1. What is the significance of the rape scene? How does it change your opinion of Paco?
As Paco sits in his apartment listening to his neighbor, Cathy, have noisy sex with her boyfriend, he flashes back to an event in Vietnam, where the infamous Gallagher (nasty fellow, he) decides to rape a local girl. This is a horrible, graphic scene that is not for the light-hearted. In this flashback, not only does Gallagher abuse the girl, but the entire platoon participates, and ends with the girl's death. Paco recognizes the beginning of the end, the evil in this act, but doesn't make any gestures to walk away or speak up on the girl's behalf. I found myself greatly saddened and disappointed in Paco. I recognize it is not the culture to speak up, especially when pack mentality is present, but I didn't really want to be privy to these details.
I can only guess to the significance of this scene. Perhaps Paco is only now allowing himself to recognize the evil in himself, or that his viewpoint towards sex has been permanently altered. I found it revealing that Paco only recalled the rape scene while listening to Cathy's sexual antics.
2. Cathy’s diary plays an integral role in Paco’s final decision. Why do you think it has such a drastic impact?
Hasn't Paco ever been taught that you should never read someone else's diary unless you are strong enough to handle what is written inside? While Paco knows that Cathy has a boyfriend, he's imagined an attraction between them, and maybe some tiny bit of hope they might connect. This is only the first or second ray of light for Paco, that hint of a normal life to come.
Paco discovers though the diary that Cathy WAS initially attracted to him, but over time, exposure to his scars and his disabilities caused this to change. In fact, her opinion of Paco was horribly cruel. Was this meant to be representative of how all civilians view Vietnam Veterans? I hope not. No human should ever have to read those things about themselves. It made me angry. This was the sign to Paco that there was no future for him in this town. He was probably right, but this insensitive tramp was not worth Paco's angst. Obviously Paco was more fragile than I had imagined.
3. What are some of the similarities between Vietnam and Boone, Texas? Differences?
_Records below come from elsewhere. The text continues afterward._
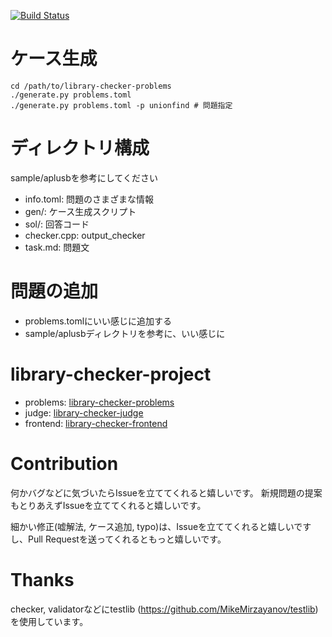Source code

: [![Build Status](https://drone.yosupo.jp/api/badges/yosupo06/library-checker-problems/status.svg)](https://drone.yosupo.jp/yosupo06/library-checker-problems)

# ケース生成

```
cd /path/to/library-checker-problems
./generate.py problems.toml
./generate.py problems.toml -p unionfind # 問題指定
```

# ディレクトリ構成

sample/aplusbを参考にしてください

- info.toml: 問題のさまざまな情報
- gen/: ケース生成スクリプト
- sol/: 回答コード
- checker.cpp: output_checker
- task.md: 問題文

# 問題の追加

- problems.tomlにいい感じに追加する
- sample/aplusbディレクトリを参考に、いい感じに


# library-checker-project

- problems: [library-checker-problems](https://github.com/yosupo06/library-checker-problems)
- judge: [library-checker-judge](https://github.com/yosupo06/library-checker-judge)
- frontend: [library-checker-frontend](https://github.com/yosupo06/library-checker-frontend)

# Contribution

何かバグなどに気づいたらIssueを立ててくれると嬉しいです。
新規問題の提案もとりあえずIssueを立ててくれると嬉しいです。

細かい修正(嘘解法, ケース追加, typo)は、Issueを立ててくれると嬉しいですし、Pull Requestを送ってくれるともっと嬉しいです。

# Thanks

checker, validatorなどにtestlib (https://github.com/MikeMirzayanov/testlib) を使用しています。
From everything I've read, Vietnam, while horrible, also provided bonding and brotherhood that can be once in a lifetime. In fact, many men found themselves longing for it after they returned home, unable to find that same closeness in the day-to-day drudgery. In Vietnam there were also few rules in which to abide, and there was a constant source of adrenaline. It is no wonder that our men had issues with the transition.
I'm not so sure about the similarities, except for the presence of good and evil.
4. Were you satisfied with the ending? What are your overall impressions of the book?
This was an incredibly dark view of one man's life after Vietnam, of humanity, and of the United States that our veterans faced when they returned. It isn't a pleasant book, but is one I will remember for a long time. In fact, it is one that has the potential to rattle around in my brain forever.
Was I satisfied with the ending? This is a trick question, and my answer has to be both yes and no. The ending is realistic and not the least bit sugar-coated. But it also filled me with extreme sadness and hopelessness. I suppose I should have more confidence in Paco's ability to rebound and survive, but wouldn't we imagine that Boone, Texas is just a microcosm of our country as a whole? Will Paco find peace and normalcy in another town? I'm not sure about that. It may be decades before he finds what he is looking for.